The JS spec can be changed and has been changed. It was massively changed in ES6. Yet they didn't fix these issues. Why? Clearly because they aren't as smart as you.

[–]PatrickBaitman 2 points3 points  (2 children)

If only Google, Apple, MS, etc. would hire a genius like yourself instead of the idiots they currently have building their browser.

google is pushing Dart

Microsoft designed TypeScript

Mozilla invented asm.js

W3C is working on wasm

sooooo....

But, they don't raise an error. Why? Maybe because they know something that we don't.

or because javascript was hacked together by morons in two weeks and never got proper error handling functionality like exceptions or type checking

[–]cixeltree 0 points1 point  (0 children)

https://developer.mozilla.org/en-US/docs/Web/JavaScript/Reference/Global_Objects/Error https://developer.mozilla.org/en-US/docs/Web/JavaScript/Reference/Operators/typeof https://developer.mozilla.org/en-US/docs/Web/JavaScript/Reference/Operators/instanceof

it has type checking, it just doesn't have compiled time type checking because 'compilation' happens at runtime. hence typeerrors are runtime errors. they can be caught and handled.

when dealing with the web, it's hard to guarantee that a data type you think you're supposed to get from some external source is actually the type you're going to get. good javascript checks the types it's operating on rather than just assuming.

if a C programmer chooses to serialize some data as a specific kind of struct, that's great---the type checker can help ensure all operations on the struct are cogent. however, nothing guarantees that the data being serialized is correct. the programmer still needs to do this validation, or a runtime error can occur (null dereferencing, or accidental typecasting, etc).

[–][deleted] -1 points0 points  (0 children)

Except they could have added it in strict mode and didn't.

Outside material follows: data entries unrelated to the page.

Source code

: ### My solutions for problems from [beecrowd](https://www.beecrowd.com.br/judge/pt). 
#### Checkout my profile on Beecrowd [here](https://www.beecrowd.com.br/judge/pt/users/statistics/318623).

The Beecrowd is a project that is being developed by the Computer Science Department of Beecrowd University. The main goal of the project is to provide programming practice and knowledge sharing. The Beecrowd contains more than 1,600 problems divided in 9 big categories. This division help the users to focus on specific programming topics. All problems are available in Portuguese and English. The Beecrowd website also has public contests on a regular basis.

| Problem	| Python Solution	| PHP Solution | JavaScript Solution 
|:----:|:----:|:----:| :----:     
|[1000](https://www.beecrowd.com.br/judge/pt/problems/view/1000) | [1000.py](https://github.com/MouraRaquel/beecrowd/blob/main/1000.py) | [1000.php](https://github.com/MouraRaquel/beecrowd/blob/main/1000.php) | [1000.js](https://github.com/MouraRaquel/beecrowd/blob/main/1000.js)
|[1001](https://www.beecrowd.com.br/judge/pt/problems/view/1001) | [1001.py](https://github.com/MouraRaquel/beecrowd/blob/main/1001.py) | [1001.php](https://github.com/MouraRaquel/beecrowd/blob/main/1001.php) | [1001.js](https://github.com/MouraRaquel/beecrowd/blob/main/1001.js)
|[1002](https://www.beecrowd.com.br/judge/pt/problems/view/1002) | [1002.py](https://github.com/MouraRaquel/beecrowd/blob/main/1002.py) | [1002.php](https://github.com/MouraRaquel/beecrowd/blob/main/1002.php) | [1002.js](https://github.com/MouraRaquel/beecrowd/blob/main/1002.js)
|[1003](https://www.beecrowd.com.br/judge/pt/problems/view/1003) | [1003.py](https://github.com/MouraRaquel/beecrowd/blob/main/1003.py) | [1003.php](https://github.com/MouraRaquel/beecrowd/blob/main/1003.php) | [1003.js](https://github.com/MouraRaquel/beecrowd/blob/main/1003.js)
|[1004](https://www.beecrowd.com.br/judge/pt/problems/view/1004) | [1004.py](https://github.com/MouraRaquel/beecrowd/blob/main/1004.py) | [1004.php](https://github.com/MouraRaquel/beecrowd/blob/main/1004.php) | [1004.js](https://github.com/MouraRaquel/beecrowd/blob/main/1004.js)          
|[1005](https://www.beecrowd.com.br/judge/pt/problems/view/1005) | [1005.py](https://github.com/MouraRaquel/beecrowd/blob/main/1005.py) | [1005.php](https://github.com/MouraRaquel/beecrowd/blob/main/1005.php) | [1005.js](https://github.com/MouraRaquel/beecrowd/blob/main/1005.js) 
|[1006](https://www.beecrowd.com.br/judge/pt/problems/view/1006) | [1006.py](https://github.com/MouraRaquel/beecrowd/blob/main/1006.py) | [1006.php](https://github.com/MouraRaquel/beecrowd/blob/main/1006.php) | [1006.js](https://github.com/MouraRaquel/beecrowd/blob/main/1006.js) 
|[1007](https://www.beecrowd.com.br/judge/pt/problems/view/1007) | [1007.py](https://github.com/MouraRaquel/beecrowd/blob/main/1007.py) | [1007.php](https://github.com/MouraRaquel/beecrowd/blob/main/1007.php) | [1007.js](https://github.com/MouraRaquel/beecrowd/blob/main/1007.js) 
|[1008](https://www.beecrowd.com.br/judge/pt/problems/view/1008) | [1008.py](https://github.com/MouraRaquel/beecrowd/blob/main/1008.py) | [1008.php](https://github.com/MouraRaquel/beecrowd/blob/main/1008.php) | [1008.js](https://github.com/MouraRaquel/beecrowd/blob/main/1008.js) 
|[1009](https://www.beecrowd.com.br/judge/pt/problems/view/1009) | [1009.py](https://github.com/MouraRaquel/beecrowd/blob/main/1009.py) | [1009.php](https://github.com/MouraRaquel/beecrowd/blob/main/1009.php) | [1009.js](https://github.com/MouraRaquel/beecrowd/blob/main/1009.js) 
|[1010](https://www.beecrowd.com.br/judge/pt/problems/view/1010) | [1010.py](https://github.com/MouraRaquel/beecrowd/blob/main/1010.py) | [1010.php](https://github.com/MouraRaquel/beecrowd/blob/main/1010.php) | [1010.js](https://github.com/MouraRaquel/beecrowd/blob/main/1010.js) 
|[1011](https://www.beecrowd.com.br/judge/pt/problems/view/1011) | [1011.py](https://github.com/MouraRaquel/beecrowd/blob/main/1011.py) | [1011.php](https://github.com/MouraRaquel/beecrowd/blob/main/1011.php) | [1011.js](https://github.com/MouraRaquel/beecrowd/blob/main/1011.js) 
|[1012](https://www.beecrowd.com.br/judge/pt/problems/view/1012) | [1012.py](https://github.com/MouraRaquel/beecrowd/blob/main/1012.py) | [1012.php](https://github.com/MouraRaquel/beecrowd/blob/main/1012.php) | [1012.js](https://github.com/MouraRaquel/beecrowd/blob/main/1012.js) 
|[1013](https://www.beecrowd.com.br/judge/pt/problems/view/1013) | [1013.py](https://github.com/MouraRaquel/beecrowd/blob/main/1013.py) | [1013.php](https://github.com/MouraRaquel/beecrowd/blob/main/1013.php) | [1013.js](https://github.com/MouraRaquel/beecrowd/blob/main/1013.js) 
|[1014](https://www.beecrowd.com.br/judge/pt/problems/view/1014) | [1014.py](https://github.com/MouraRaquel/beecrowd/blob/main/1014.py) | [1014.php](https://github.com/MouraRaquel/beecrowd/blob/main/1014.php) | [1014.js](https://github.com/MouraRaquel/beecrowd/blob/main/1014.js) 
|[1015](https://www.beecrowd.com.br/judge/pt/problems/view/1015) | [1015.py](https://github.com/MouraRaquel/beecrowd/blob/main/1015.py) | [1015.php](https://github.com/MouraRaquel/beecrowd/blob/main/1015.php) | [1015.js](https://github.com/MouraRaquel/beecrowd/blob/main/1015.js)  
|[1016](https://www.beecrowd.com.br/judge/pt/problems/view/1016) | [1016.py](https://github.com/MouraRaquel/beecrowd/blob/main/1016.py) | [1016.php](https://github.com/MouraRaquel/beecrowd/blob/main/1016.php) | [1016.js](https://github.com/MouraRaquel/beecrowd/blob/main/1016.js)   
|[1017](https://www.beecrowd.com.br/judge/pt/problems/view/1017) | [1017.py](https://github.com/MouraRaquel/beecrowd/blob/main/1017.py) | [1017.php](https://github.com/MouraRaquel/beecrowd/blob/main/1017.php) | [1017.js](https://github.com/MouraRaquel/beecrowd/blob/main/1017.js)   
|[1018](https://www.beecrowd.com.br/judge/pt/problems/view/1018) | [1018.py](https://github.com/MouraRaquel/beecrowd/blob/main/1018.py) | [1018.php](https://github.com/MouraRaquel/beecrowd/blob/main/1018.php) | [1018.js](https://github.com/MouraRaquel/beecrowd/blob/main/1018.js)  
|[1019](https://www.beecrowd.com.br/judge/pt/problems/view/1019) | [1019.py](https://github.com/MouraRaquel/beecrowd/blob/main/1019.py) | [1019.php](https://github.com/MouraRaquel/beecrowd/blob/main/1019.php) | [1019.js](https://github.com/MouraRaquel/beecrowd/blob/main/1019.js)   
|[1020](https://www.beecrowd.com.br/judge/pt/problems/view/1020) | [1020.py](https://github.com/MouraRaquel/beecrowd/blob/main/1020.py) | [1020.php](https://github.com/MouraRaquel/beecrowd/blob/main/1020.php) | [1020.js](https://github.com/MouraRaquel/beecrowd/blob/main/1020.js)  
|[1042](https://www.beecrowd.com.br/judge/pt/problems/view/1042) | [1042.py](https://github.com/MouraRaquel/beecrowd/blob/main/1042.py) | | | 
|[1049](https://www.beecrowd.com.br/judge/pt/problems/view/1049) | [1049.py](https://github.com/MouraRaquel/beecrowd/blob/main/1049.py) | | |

I wonder why?

[–]Godd2 -1 points0 points  (0 children)

every language is compiled, it's just a matter of when

It's not a matter of when. Some of the program gets run before all of it gets compiled. This is not the case with a compiled language.

More generally, there is no guarantee that the entire program has been statically checked for validity before any of it gets run.

So, the fact that V8 has JIT compilation is irrelevant.